Faut-il investir dans les timbres rares ?

Pour tenter de répondre à cette question, nous allons d’abord considérer le timbre de façon désincarné, c’est-à-dire comme un simple support d’investissement. Imaginons donc qu’un investisseur veuille diversifier son patrimoine et se pose la question d’investir dans les timbres-poste.
La philatélie est vaste, que choisir ? On suppose bien évidemment que notre investisseur dispose de beaucoup d’argent et que des achats ponctuels spéculatifs d’une centaine d’euros ne sont pas son objectif. Notre investisseur ne s’intéresse pas à la philatélie; il ne veut donc pas écumer les salons et faire des recherches pour trouver « l’affaire du siècle ». On suppose également que quelqu’un lui a dit qu’il ne fallait surtout pas acheter un stock de timbres neuf tout juste sortis des presses de La Poste. Notre investisseur achètera donc des timbres rares.
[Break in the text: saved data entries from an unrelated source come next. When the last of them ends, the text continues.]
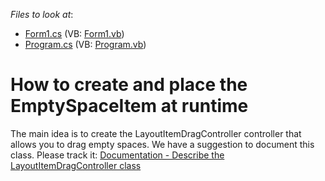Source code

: <!-- default file list -->
*Files to look at*:

* [Form1.cs](./CS/WindowsApplication1/Form1.cs) (VB: [Form1.vb](./VB/WindowsApplication1/Form1.vb))
* [Program.cs](./CS/WindowsApplication1/Program.cs) (VB: [Program.vb](./VB/WindowsApplication1/Program.vb))
<!-- default file list end -->
# How to create and place the EmptySpaceItem at runtime


<p>The main idea is to create the LayoutItemDragController controller that allows you to drag empty spaces. We have a suggestion to document this class. Please track it: <a href="https://www.devexpress.com/Support/Center/p/S18177">Documentation - Describe the LayoutItemDragController class </a></p>

<br/>


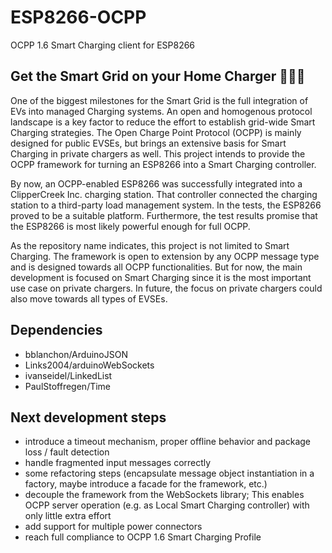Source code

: # ESP8266-OCPP
OCPP 1.6 Smart Charging client for ESP8266

## Get the Smart Grid on your Home Charger :car::electric_plug::battery:

One of the biggest milestones for the Smart Grid is the full integration of EVs into managed Charging systems. An open and homogenous protocol landscape is a key factor to reduce the effort to establish grid-wide Smart Charging strategies. The Open Charge Point Protocol (OCPP) is mainly designed for public EVSEs, but brings an extensive basis for Smart Charging in private chargers as well. This project intends to provide the OCPP framework for turning an ESP8266 into a Smart Charging controller.

By now, an OCPP-enabled ESP8266 was successfully integrated into a ClipperCreek Inc. charging station. That controller connected the charging station to a third-party load management system. In the tests, the ESP8266 proved to be a suitable platform. Furthermore, the test results promise that the ESP8266 is most likely powerful enough for full OCPP.

As the repository name indicates, this project is not limited to Smart Charging. The framework is open to extension by any OCPP message type and is designed towards all OCPP functionalities. But for now, the main development is focused on Smart Charging since it is the most important use case on private chargers. In future, the focus on private chargers could also move towards all types of EVSEs.

## Dependencies

- bblanchon/ArduinoJSON
- Links2004/arduinoWebSockets
- ivanseidel/LinkedList
- PaulStoffregen/Time

## Next development steps

- introduce a timeout mechanism, proper offline behavior and package loss / fault detection
- handle fragmented input messages correctly
- some refactoring steps (encapsulate message object instantiation in a factory, maybe introduce a facade for the framework, etc.)
- decouple the framework from the WebSockets library; This enables OCPP server operation (e.g. as Local Smart Charging controller) with only little extra effort
- add support for multiple power connectors
- reach full compliance to OCPP 1.6 Smart Charging Profile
Un investissement rentable à la portée de tous ?
En nous basant sur cette hypothèse, voici quelques observations générales sur le marché philatélique :
– Tout comme sur le marché de l’art, on évitera soigneusement de se « faire avoir ». A défaut de développer des connaissances poussées permettant de reconnaître les vrais des faux, les timbres réparés, regommés, les plis altérés, les défauts invisibles pour un œil néophyte, les variétés à éviter, notre investisseur ne pourra se tourner que vers des marchands renommés afin de réduire ce risque au maximum.
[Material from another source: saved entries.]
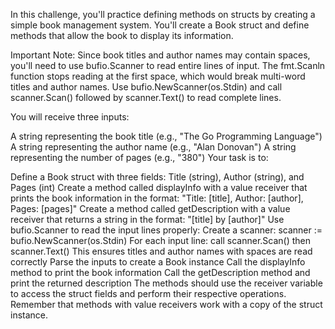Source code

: In this challenge, you'll practice defining methods on structs by creating a simple book management system. You'll create a Book struct and define methods that allow the book to display its information.

Important Note: Since book titles and author names may contain spaces, you'll need to use bufio.Scanner to read entire lines of input. The fmt.Scanln function stops reading at the first space, which would break multi-word titles and author names. Use bufio.NewScanner(os.Stdin) and call scanner.Scan() followed by scanner.Text() to read complete lines.

You will receive three inputs:

A string representing the book title (e.g., "The Go Programming Language")
A string representing the author name (e.g., "Alan Donovan")
A string representing the number of pages (e.g., "380")
Your task is to:

Define a Book struct with three fields: Title (string), Author (string), and Pages (int)
Create a method called displayInfo with a value receiver that prints the book information in the format: "Title: [title], Author: [author], Pages: [pages]"
Create a method called getDescription with a value receiver that returns a string in the format: "[title] by [author]"
Use bufio.Scanner to read the input lines properly:
Create a scanner: scanner := bufio.NewScanner(os.Stdin)
For each input line: call scanner.Scan() then scanner.Text()
This ensures titles and author names with spaces are read correctly
Parse the inputs to create a Book instance
Call the displayInfo method to print the book information
Call the getDescription method and print the returned description
The methods should use the receiver variable to access the struct fields and perform their respective operations. Remember that methods with value receivers work with a copy of the struct instance.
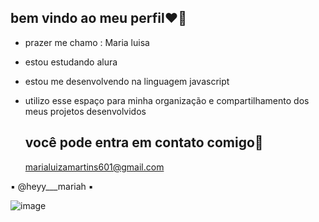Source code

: ## bem vindo ao meu perfil❤️‍🔥

- prazer me chamo : Maria luisa
- estou estudando alura
- estou me desenvolvendo na linguagem javascript
- utilizo esse espaço para minha organização e compartilhamento dos meus projetos desenvolvidos


  ## você pode entra em contato comigo📩
  marialuizamartins601@gmail.com

▪️  @heyy___mariah ▪️


![image](https://github.com/user-attachments/assets/5b6b05c2-497e-4f0d-be8d-a614a4938ae1)


  
  


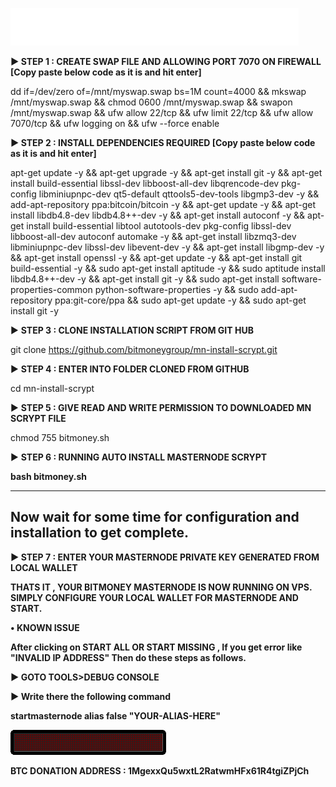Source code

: ![bitmoney](bitmoney.gif)

<b>► STEP 1 : CREATE SWAP FILE AND ALLOWING PORT 7070 ON FIREWALL [Copy paste below code as it is and hit enter]</b>

dd if=/dev/zero of=/mnt/myswap.swap bs=1M count=4000 && mkswap /mnt/myswap.swap && chmod 0600 /mnt/myswap.swap && swapon /mnt/myswap.swap && ufw allow 22/tcp && ufw limit 22/tcp && ufw allow 7070/tcp && ufw logging on && ufw --force enable

<b>► STEP 2 : INSTALL DEPENDENCIES REQUIRED [Copy paste below code as it is and hit enter]</b>

apt-get update -y && apt-get upgrade -y && apt-get install git -y && apt-get install build-essential libssl-dev libboost-all-dev libqrencode-dev pkg-config libminiupnpc-dev qt5-default qttools5-dev-tools libgmp3-dev -y && add-apt-repository ppa:bitcoin/bitcoin -y && apt-get update -y && apt-get install libdb4.8-dev libdb4.8++-dev -y && apt-get install autoconf -y && apt-get install build-essential libtool autotools-dev pkg-config libssl-dev libboost-all-dev autoconf automake -y && apt-get install libzmq3-dev libminiupnpc-dev libssl-dev libevent-dev -y && apt-get install libgmp-dev -y && apt-get install openssl -y && apt-get update -y && apt-get install git build-essential -y && sudo apt-get install aptitude -y && sudo aptitude install libdb4.8++-dev -y && apt-get install git -y && sudo apt-get install software-properties-common python-software-properties -y && sudo add-apt-repository ppa:git-core/ppa && sudo apt-get update -y && sudo apt-get install git -y 

► <b>STEP 3 : CLONE INSTALLATION SCRIPT FROM GIT HUB</b>

git clone https://github.com/bitmoneygroup/mn-install-scrypt.git

► <b>STEP 4 : ENTER INTO FOLDER CLONED FROM GITHUB</b>

cd mn-install-scrypt

► <b>STEP 5 : GIVE READ AND WRITE PERMISSION TO DOWNLOADED MN SCRYPT FILE</b>
  
chmod 755 bitmoney.sh

► <b>STEP 6 : RUNNING AUTO INSTALL MASTERNODE SCRYPT<b/>
  
bash bitmoney.sh

-----------------------------------------------------------------------------------------------------------------------------------
Now wait for some time for configuration and installation to get complete.
-----------------------------------------------------------------------------------------------------------------------------------

► <b>STEP 7 : ENTER YOUR MASTERNODE PRIVATE KEY GENERATED FROM LOCAL WALLET</b>

THATS IT , YOUR BITMONEY MASTERNODE IS NOW RUNNING ON VPS. SIMPLY CONFIGURE YOUR LOCAL WALLET FOR MASTERNODE AND START.

<b>• KNOWN ISSUE</b>

After clicking on START ALL OR START MISSING , If you get error like "INVALID IP ADDRESS" Then do these steps as follows.

► GOTO TOOLS>DEBUG CONSOLE

► Write there the following command 

startmasternode alias false "YOUR-ALIAS-HERE"


![bitmoney](bitmoney2.gif)

<b> BTC DONATION ADDRESS : 1MgexxQu5wxtL2RatwmHFx61R4tgiZPjCh</b>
– Les timbres seront donc achetés dans des ventes aux enchères sérieuses ou à des tiers de confiance. Dans le premier cas, il faut savoir que les frais de transactions sont très importants. Il faut compter 15% de commission, plus les éventuels frais de transaction (si la maison de vente est à l’étranger) les frais d’envoi et même, dans certains pays, la TVA ou son équivalent. Évidemment, il faudra s’acquitter des même frais à la revente (qui pourront bien sûr être négociés en fonction de la valeur des pièces offertes). Il est donc raisonnable de compter au moins 30% de frais. Sur un placement de 10 ans, ces frais s’élèvent donc à 2,7% par an ! Les timbres sont fragiles.
– S’ils sont mal conservés ou mal manipulés, ils peuvent être abîmés. Cette considération n’est pas à prendre à la légère; le moindre petit pli sur un timbre lui ampute facilement 50% voire 90% de sa valeur. Notre investisseur devra être particulièrement vigilant sur ce point :

    • Dans la même veine, il faudra assurer la collection de timbres, ou la garder à l’abri dans un coffre-fort. Cette assurance a un coût qu’il faut prendre en compte. Un bien immobilier sert à loger quelqu’un, le cuivre sert à faire des câbles, une éolienne à produire de l’énergie, le riz à nourrir l’humanité mais le timbre ne sert strictement à rien, sinon à nous renseigner sur le passé. Au delà de sa valeur en tant qu’objet de collection, objet d’art ou objet de conservation du patrimoine de l’humanité, le timbre n’a aucune valeur intrinsèque.
    • Les timbres véritablement rares sont peu souvent échangés; le montant de la transaction dépend donc dans une proportion non négligeable de conditions sur lesquelles l’investisseur a peu de contrôle : conditions économiques difficiles ponctuelles, deux acheteurs qui se disputent la même pièce lors d’une vente aux enchères, forte variation d’une devise par rapport à une autre, etc. On pourra par exemple consulter le billet sur les premiers timbres d’Hawaii et constater que le 5 mai 2009, les quatre premiers timbres de cet ex-pays ont été vendus 265 000$ alors qu’en 2007 ces quatre même exemplaires avaient été échangés pour 423 000$ soit une perte sèche de 158 000$ en deux ans. En comptant 15% de frais à l’achat et 10% à la vente, on a une perte nette de près de 250 000$.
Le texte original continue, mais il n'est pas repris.